Were the classic "high school" trigonometric formulae known and derived before Fourier transforms?

Question

We all probably learn the famous trigonometric formulae:

$$\sin(\alpha+\beta) = \sin(\alpha)\cos(\beta) + \sin(\beta)\cos(\alpha)\\\cos(\alpha+\beta) = \cos(\alpha)\cos(\beta) - \sin(\alpha) \sin(\beta)$$

Were these derived and widely known before the Fourier transform made it easy to prove them? If so, do we know who first proved them?

Answer 1

According to Wikipedia,

A theorem that was central to Ptolemy's calculation of chords was what is still known today as Ptolemy's theorem, that the sum of the products of the opposite sides of a cyclic quadrilateral is equal to the product of the diagonals. A special case of Ptolemy's theorem appeared as proposition 93 in Euclid's Data. Ptolemy's theorem leads to the equivalent of the four sum-and-difference formulas for sine and cosine that are today known as Ptolemy's formulas, although Ptolemy himself used chords instead of sine and cosine.

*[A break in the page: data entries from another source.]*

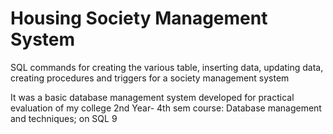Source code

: # Housing Society Management System

SQL commands for creating the various table, inserting data, updating data, creating procedures and triggers for a society management system

It was a basic database management system developed for practical evaluation of my college 2nd Year- 4th sem course: Database management and techniques; on SQL 9
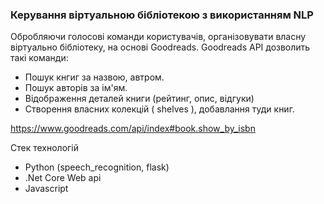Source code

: 
### Керування віртуальною бібліотекою з використанням NLP
Обробляючи голосові команди користувачів, організовувати власну віртуально бібліотеку, на основі Goodreads.
Goodreads API дозволить такі команди:
* Пошук кнгиг за назвою, автром.
* Пошук авторів за ім'ям.
* Відображення деталей книги (рейтинг, опис, відгуки)
* Створення власних колекцій ( shelves ), добавлання туди книг.

https://www.goodreads.com/api/index#book.show_by_isbn

Стек технологій

 - Python (speech_recognition, flask)
 - .Net Core Web api
 - Javascript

Ptolemy lived about 100-170 AD, predating Fourier and his transform by a good 1500 years.

Answer 2

It is suggested on Wikipedia that Abu al-Wafa' Buzjani may have been the first to prove these identities around the 10th century AD, but apparently before then some Ancient Greek mathematicians had proved some equivalent identities in terms of chords. Trigonometry is very old and one of the earliest-studied disciplines.